» **WHAT TO WORK ON**:
Please count the lines below that hold the word "paid" and give the count without any other text.

» **RECORDED DATA**:
········

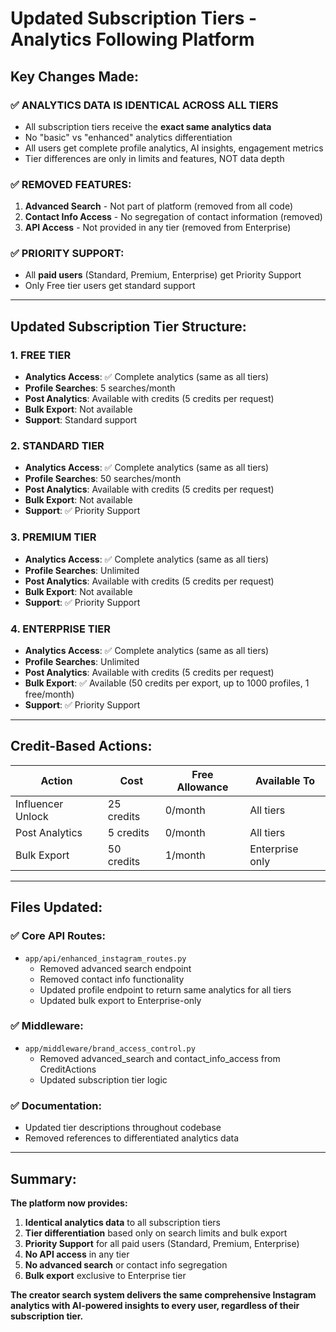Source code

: # Updated Subscription Tiers - Analytics Following Platform

## Key Changes Made:

### ✅ ANALYTICS DATA IS IDENTICAL ACROSS ALL TIERS
- All subscription tiers receive the **exact same analytics data**
- No "basic" vs "enhanced" analytics differentiation
- All users get complete profile analytics, AI insights, engagement metrics
- Tier differences are only in limits and features, NOT data depth

### ✅ REMOVED FEATURES:
1. **Advanced Search** - Not part of platform (removed from all code)
2. **Contact Info Access** - No segregation of contact information (removed)
3. **API Access** - Not provided in any tier (removed from Enterprise)

### ✅ PRIORITY SUPPORT:
- All **paid users** (Standard, Premium, Enterprise) get Priority Support
- Only Free tier users get standard support

---

## Updated Subscription Tier Structure:

### **1. FREE TIER**
- **Analytics Access**: ✅ Complete analytics (same as all tiers)
- **Profile Searches**: 5 searches/month
- **Post Analytics**: Available with credits (5 credits per request)
- **Bulk Export**: Not available
- **Support**: Standard support

### **2. STANDARD TIER**
- **Analytics Access**: ✅ Complete analytics (same as all tiers)  
- **Profile Searches**: 50 searches/month
- **Post Analytics**: Available with credits (5 credits per request)
- **Bulk Export**: Not available
- **Support**: ✅ Priority Support

### **3. PREMIUM TIER**
- **Analytics Access**: ✅ Complete analytics (same as all tiers)
- **Profile Searches**: Unlimited
- **Post Analytics**: Available with credits (5 credits per request)
- **Bulk Export**: Not available
- **Support**: ✅ Priority Support

### **4. ENTERPRISE TIER**
- **Analytics Access**: ✅ Complete analytics (same as all tiers)
- **Profile Searches**: Unlimited
- **Post Analytics**: Available with credits (5 credits per request) 
- **Bulk Export**: ✅ Available (50 credits per export, up to 1000 profiles, 1 free/month)
- **Support**: ✅ Priority Support

---

## Credit-Based Actions:

| Action | Cost | Free Allowance | Available To |
|--------|------|----------------|--------------|
| Influencer Unlock | 25 credits | 0/month | All tiers |
| Post Analytics | 5 credits | 0/month | All tiers |
| Bulk Export | 50 credits | 1/month | Enterprise only |

---

## Files Updated:

### ✅ Core API Routes:
- `app/api/enhanced_instagram_routes.py`
  - Removed advanced search endpoint
  - Removed contact info functionality
  - Updated profile endpoint to return same analytics for all tiers
  - Updated bulk export to Enterprise-only

### ✅ Middleware:
- `app/middleware/brand_access_control.py`
  - Removed advanced_search and contact_info_access from CreditActions
  - Updated subscription tier logic

### ✅ Documentation:
- Updated tier descriptions throughout codebase
- Removed references to differentiated analytics data

---

## Summary:

**The platform now provides:**
1. **Identical analytics data** to all subscription tiers
2. **Tier differentiation** based only on search limits and bulk export
3. **Priority Support** for all paid users (Standard, Premium, Enterprise)
4. **No API access** in any tier
5. **No advanced search** or contact info segregation
6. **Bulk export** exclusive to Enterprise tier

**The creator search system delivers the same comprehensive Instagram analytics with AI-powered insights to every user, regardless of their subscription tier.**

········

» **TASK RESULT**:
2